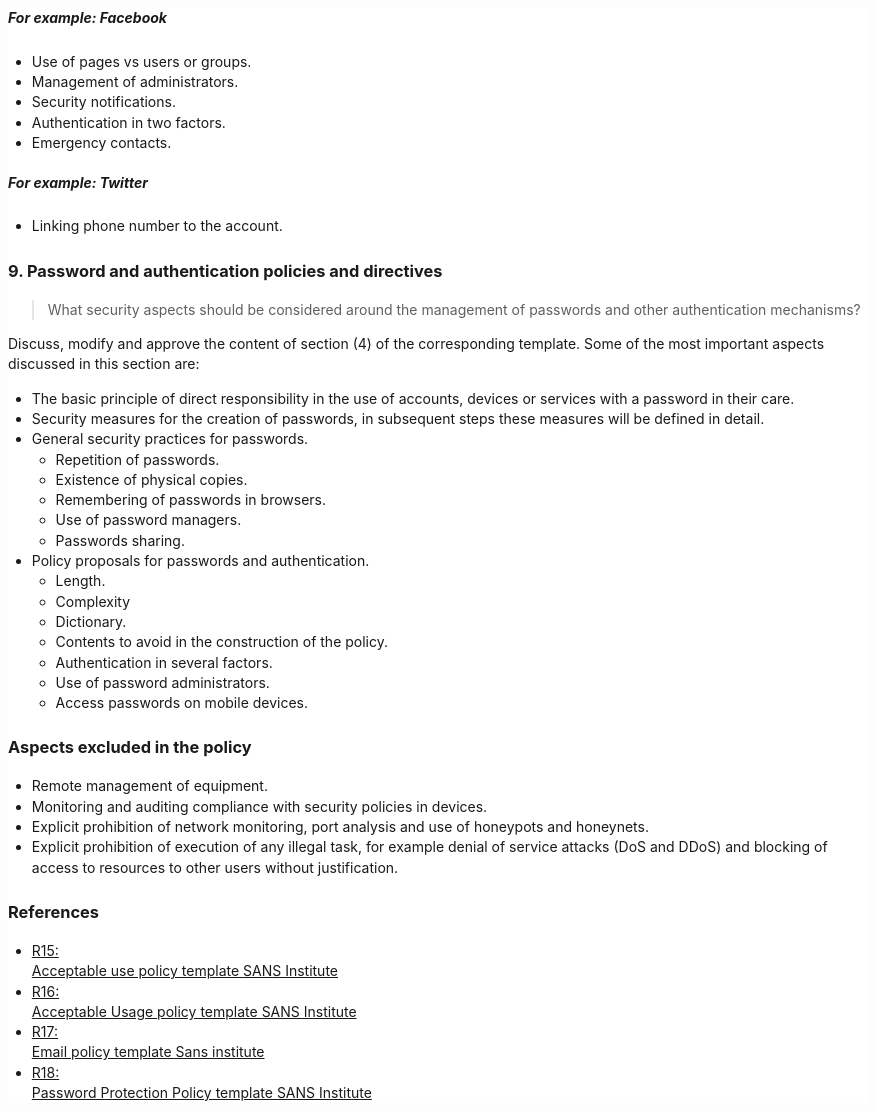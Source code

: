 ##### For example: Facebook
* Use of pages vs users or groups.
* Management of administrators.
* Security notifications.
* Authentication in two factors.
* Emergency contacts.

##### For example: Twitter
* Linking phone number to the account.

### 9. Password and authentication policies and directives
> What security aspects should be considered around the management of passwords and other authentication mechanisms?

Discuss, modify and approve the content of section (4) of the corresponding template. Some of the most important aspects discussed in this section are:
* The basic principle of direct responsibility in the use of accounts, devices or services with a password in their care.
* Security measures for the creation of passwords, in subsequent steps these measures will be defined in detail.
* General security practices for passwords.
   * Repetition of passwords.
   * Existence of physical copies.   
   * Remembering of passwords in browsers.
   * Use of password managers.
   * Passwords sharing.
* Policy proposals for passwords and authentication.
   * Length.
   * Complexity
   * Dictionary.
   * Contents to avoid in the construction of the policy.
   * Authentication in several factors.
   * Use of password administrators.
   * Access passwords on mobile devices.

### Aspects excluded in the policy
* Remote management of equipment.
* Monitoring and auditing compliance with security policies in devices.
* Explicit prohibition of network monitoring, port analysis and use of honeypots and honeynets.
* Explicit prohibition of execution of any illegal task, for example denial of service attacks (DoS and DDoS) and blocking of access to resources to other users without justification.

### References

<ul class="ref-ul">

<li><a target="_blank" href="https://www.getsafeonline.org/themes/site_themes/getsafeonline/download_centre/sample_acceptable_usage_policy.pdf"><div class="ref-1">R15: </div>Acceptable use policy template SANS Institute</a>
</li>
<li><a target="_blank" href="https://www.sans.org/security-resources/policies/general/pdf/password-protection-policy"><div class="ref-1">R16: </div>Acceptable Usage policy template SANS Institute</a>
</li>
<li><a target="_blank" href="https://www.sans.org/security-resources/policies/general/pdf/email-policy"><div class="ref-1">R17: </div>Email policy template Sans institute</a>
</li>
<li><a target="_blank" href="https://www.sans.org/security-resources/policies/general/pdf/acceptable-use-policy"><div class="ref-1">R18: </div>Password Protection Policy template SANS Institute</a>
</li>
</ul>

* * * * * * * * *

**DESCRIPTION OF THE TASK:** Restate word for word the entries above, starting at the line with "of physical copies." and ending at the line with "on mobile devices.", inclusive, and no others.

**SOLUTION FOR THIS PROBLEM:**
   * Existence of physical copies.   
   * Remembering of passwords in browsers.
   * Use of password managers.
   * Passwords sharing.
* Policy proposals for passwords and authentication.
   * Length.
   * Complexity
   * Dictionary.
   * Contents to avoid in the construction of the policy.
   * Authentication in several factors.
   * Use of password administrators.
   * Access passwords on mobile devices.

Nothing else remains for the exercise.